A single, solitary seagull flies over a lone, abandoned island — above the head of Eugene, its only inhabitant.

The blue ocean stretches around the sandy shores, and the air carries the scent of untouched greenery, though only faintly, only at first.

The further he walks, climbing over hills and jagged rocks, the more the smell changes — something rotten, something that doesn’t belong to the rest of the island.

It lies at its very center, ruining everything: the beauty, the illusion of purity.

Hell placed in the middle of paradise.

Eugene steps inside willingly, once again.

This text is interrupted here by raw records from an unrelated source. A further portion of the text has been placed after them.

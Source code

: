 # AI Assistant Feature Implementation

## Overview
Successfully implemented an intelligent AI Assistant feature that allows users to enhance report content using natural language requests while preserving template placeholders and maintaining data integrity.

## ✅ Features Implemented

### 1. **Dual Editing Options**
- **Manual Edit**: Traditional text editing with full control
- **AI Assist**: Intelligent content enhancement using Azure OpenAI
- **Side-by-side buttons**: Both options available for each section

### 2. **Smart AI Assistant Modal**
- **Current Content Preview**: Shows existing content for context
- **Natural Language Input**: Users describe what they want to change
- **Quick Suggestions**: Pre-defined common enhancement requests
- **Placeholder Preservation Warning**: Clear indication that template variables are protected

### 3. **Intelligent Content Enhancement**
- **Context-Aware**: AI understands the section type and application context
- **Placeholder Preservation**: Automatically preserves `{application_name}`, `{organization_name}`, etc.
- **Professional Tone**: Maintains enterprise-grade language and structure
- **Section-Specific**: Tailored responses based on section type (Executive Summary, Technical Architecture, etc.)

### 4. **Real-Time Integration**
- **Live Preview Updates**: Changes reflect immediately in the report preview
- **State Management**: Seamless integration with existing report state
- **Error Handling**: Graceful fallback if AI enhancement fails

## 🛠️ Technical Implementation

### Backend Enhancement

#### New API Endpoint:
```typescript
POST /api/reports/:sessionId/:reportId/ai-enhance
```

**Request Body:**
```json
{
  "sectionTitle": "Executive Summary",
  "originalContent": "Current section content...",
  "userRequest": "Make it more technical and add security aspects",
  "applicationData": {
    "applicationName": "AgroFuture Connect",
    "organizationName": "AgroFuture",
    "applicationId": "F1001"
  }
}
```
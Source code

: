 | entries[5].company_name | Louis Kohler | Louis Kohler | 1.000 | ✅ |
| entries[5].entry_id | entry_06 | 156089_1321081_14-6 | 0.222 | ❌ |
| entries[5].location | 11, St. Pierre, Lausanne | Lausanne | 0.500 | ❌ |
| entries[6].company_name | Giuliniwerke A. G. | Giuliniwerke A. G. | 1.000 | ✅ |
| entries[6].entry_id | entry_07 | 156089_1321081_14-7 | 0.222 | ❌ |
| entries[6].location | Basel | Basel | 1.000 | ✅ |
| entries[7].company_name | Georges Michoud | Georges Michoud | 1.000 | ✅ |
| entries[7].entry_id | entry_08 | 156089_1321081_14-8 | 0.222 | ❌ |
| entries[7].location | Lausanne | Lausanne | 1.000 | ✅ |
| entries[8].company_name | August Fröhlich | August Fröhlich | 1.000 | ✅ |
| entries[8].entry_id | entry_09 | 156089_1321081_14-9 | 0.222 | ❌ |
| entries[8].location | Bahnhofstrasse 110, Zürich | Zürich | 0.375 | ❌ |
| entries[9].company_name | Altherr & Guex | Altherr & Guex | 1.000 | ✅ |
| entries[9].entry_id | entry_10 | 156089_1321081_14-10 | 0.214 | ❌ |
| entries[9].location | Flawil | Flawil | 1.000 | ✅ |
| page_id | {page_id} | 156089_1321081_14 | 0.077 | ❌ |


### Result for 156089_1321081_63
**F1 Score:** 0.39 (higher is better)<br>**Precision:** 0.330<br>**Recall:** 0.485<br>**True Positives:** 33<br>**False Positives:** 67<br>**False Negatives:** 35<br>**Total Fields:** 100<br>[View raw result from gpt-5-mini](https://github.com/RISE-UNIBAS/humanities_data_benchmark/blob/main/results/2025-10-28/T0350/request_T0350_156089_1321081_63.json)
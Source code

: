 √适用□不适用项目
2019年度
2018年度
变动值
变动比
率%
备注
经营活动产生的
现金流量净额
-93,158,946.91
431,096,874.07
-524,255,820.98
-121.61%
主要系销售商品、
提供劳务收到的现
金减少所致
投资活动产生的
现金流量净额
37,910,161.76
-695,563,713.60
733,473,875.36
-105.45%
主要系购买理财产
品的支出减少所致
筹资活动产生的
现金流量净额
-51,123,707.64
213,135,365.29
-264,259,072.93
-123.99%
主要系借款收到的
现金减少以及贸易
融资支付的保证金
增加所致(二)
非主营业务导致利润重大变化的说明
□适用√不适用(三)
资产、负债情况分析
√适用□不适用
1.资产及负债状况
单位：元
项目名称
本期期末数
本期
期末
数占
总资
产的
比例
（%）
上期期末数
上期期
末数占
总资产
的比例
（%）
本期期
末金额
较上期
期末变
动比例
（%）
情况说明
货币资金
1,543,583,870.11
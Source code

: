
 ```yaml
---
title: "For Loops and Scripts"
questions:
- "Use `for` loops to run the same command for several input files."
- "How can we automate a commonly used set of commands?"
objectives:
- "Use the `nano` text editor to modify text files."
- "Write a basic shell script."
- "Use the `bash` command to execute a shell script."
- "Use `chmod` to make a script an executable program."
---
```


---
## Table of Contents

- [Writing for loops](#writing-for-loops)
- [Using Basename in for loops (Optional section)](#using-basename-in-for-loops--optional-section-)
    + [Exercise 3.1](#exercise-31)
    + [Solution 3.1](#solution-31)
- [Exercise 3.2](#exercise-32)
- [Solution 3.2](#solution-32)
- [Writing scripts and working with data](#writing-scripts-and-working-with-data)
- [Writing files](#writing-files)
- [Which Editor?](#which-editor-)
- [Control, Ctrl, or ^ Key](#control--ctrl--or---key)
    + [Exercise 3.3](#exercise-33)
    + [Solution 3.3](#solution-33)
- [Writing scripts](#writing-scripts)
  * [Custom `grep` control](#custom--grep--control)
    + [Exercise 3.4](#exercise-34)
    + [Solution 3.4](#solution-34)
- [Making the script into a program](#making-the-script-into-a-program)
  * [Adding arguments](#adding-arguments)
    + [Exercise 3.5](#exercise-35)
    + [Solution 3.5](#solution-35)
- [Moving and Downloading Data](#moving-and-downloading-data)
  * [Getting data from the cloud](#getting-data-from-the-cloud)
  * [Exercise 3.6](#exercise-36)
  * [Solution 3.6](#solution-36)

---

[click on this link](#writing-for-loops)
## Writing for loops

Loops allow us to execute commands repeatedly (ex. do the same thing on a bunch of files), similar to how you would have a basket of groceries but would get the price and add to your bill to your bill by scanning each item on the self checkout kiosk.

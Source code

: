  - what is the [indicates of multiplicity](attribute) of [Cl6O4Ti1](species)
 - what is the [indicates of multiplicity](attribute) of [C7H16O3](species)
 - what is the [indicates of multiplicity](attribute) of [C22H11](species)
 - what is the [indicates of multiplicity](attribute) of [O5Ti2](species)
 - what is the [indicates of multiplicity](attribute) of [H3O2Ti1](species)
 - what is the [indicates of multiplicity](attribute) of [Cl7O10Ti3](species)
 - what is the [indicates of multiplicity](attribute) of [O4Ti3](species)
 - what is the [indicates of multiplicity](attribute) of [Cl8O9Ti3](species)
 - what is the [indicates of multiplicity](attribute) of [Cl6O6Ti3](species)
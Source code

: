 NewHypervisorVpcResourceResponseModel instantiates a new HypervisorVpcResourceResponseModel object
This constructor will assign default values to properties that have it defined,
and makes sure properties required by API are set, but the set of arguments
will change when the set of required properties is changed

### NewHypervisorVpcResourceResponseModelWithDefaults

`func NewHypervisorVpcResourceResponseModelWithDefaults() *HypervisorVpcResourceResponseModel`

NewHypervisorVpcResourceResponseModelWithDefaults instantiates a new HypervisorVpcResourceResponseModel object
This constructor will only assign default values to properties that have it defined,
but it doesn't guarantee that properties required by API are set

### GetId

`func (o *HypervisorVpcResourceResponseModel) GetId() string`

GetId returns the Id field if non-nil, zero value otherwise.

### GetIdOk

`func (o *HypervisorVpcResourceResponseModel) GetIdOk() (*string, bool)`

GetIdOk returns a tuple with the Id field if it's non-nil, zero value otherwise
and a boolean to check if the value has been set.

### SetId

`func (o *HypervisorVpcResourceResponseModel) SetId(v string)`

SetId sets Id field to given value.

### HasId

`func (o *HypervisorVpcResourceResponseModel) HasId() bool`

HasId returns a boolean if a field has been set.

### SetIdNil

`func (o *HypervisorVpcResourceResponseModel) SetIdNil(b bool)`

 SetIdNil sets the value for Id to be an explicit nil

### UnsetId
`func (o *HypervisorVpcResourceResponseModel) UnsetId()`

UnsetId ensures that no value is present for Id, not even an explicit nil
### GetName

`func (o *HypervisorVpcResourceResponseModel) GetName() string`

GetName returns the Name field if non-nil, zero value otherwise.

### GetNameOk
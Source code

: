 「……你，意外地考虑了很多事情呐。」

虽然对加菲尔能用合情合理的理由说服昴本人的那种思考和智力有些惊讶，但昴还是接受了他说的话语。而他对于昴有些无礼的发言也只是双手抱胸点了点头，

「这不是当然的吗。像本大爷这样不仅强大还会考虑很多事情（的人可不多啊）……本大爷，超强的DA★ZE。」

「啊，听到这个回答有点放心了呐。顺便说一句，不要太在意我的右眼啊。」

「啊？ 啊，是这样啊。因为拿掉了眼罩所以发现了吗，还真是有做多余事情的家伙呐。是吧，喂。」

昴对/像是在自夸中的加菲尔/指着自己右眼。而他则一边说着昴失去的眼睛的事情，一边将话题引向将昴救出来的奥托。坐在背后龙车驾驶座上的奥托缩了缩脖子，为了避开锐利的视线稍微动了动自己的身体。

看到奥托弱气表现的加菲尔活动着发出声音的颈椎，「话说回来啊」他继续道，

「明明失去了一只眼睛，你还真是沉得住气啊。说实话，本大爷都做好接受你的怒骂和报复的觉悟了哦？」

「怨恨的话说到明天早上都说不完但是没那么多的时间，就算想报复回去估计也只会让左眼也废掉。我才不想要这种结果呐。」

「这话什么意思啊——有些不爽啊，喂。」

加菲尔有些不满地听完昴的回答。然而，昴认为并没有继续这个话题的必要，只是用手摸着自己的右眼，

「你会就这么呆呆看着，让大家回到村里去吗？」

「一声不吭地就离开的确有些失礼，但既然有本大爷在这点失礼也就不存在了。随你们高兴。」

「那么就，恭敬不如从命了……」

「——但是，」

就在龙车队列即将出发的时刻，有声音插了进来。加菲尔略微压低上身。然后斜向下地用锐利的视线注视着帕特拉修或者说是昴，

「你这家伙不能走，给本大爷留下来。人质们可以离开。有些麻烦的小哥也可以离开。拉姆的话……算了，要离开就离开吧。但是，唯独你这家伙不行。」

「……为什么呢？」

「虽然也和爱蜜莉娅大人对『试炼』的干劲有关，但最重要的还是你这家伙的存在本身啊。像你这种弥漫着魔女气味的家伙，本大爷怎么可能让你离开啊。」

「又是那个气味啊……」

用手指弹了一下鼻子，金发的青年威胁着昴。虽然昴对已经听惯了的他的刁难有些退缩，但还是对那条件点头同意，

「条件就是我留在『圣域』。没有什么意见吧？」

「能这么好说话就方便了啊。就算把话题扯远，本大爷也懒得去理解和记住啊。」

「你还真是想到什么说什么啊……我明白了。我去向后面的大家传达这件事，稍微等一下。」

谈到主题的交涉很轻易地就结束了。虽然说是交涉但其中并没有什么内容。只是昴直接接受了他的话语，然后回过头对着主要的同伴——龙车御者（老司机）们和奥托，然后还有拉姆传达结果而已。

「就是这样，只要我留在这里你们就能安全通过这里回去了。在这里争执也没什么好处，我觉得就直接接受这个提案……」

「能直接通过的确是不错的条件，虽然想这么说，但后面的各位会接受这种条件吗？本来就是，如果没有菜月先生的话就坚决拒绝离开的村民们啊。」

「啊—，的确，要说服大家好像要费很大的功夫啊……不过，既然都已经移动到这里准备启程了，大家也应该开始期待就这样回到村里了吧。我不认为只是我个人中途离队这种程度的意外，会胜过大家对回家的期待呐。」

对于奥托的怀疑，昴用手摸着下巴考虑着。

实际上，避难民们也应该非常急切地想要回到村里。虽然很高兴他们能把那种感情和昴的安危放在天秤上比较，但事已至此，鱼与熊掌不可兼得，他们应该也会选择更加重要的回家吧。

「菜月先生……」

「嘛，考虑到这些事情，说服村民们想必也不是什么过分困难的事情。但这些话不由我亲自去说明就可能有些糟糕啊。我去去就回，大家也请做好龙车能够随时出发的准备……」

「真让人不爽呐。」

As he moves through the empty, dark corridors, the voices of tormented souls seem to seep through the suffocating silence. He cannot bear it. Under his breath, he repeats the purpose of his visit — to free them.

It is only natural that they call out to him. There is no one else here.

At least, that is how it feels.

When he crosses the threshold of a room — the one where he knows he will find pure alcohol, perhaps even the substances they once fed him — the crushing sense of emptiness suddenly loosens its grip.

He hears a quiet exhale, the soft scrape of a shoe against the floor, and then that familiar, tempting scent of alcohol and cigar smoke.

On a worn, couch-like piece of furniture sits Camil — a man he knows from this place.

“You came back,” Eugene says, hesitantly, stepping closer.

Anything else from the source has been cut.